Limitations are openly discussed. Because the data were captured in a simulated environment with a static arm and limited background variation, they may not fully represent the visual complexity of real clinical settings (e.g., diverse patient skin tones, varying bedside lighting, multiple camera angles, and unpredictable hand postures). Only five object classes are annotated; additional tools such as blood‑drawing machines, tourniquets, or waste containers are omitted. Temporal annotations indicating procedural steps are also absent, restricting the dataset to frame‑level analysis rather than full sequence modeling. The authors acknowledge a residual risk that face‑blurring could fail in edge cases and recommend re‑assessment if original videos are ever reused.
Future releases aim to address these gaps by incorporating multiple camera viewpoints, a broader demographic of trainees, additional object classes, and temporal step labels, thereby enhancing the dataset’s applicability to real‑world clinical AI systems.

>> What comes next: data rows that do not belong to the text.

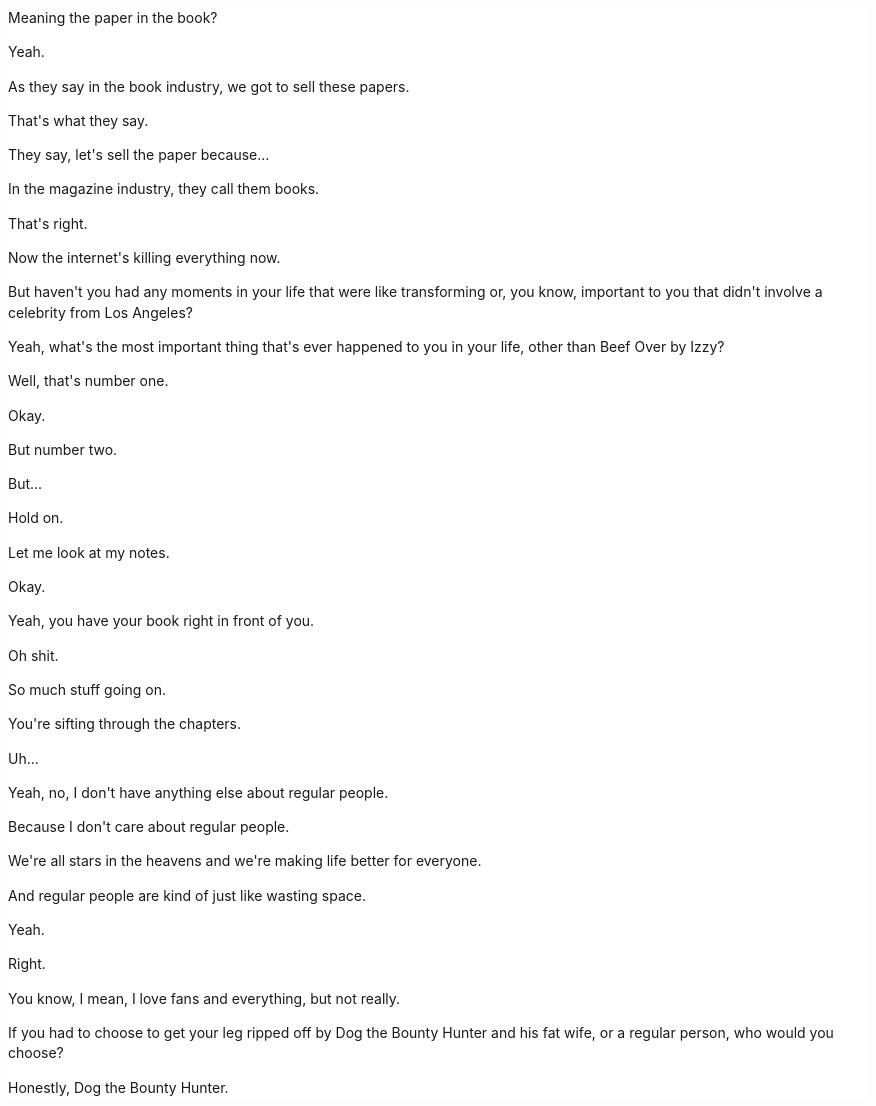 Meaning the paper in the book?

Yeah.

As they say in the book industry, we got to sell these papers.

That's what they say.

They say, let's sell the paper because...

In the magazine industry, they call them books.

That's right.

Now the internet's killing everything now.

But haven't you had any moments in your life that were like transforming or, you know, important to you that didn't involve a celebrity from Los Angeles?

Yeah, what's the most important thing that's ever happened to you in your life, other than Beef Over by Izzy?

Well, that's number one.

Okay.

But number two.

But...

Hold on.

Let me look at my notes.

Okay.

Yeah, you have your book right in front of you.

Oh shit.

So much stuff going on.

You're sifting through the chapters.

Uh...

Yeah, no, I don't have anything else about regular people.

Because I don't care about regular people.

We're all stars in the heavens and we're making life better for everyone.

And regular people are kind of just like wasting space.

Yeah.

Right.

You know, I mean, I love fans and everything, but not really.

If you had to choose to get your leg ripped off by Dog the Bounty Hunter and his fat wife, or a regular person, who would you choose?

Honestly, Dog the Bounty Hunter.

Overall, the dataset provides high‑quality polygonal segmentation masks for a well‑defined set of phlebotomy‑related objects, packaged in a ready‑to‑use YOLOv8 format. Its public availability on Zenodo under a CC BY 4.0 license, together with comprehensive documentation (README, example config, and metadata files), lowers the entry barrier for researchers developing object detection, human‑object interaction, workflow analysis, and automated feedback systems in medical training. The work fills a notable gap in publicly accessible medical‑procedure vision data and offers a solid foundation for both benchmark studies and downstream applications such as AR/VR tutoring, conformance checking, and multimodal IoT‑augmented monitoring.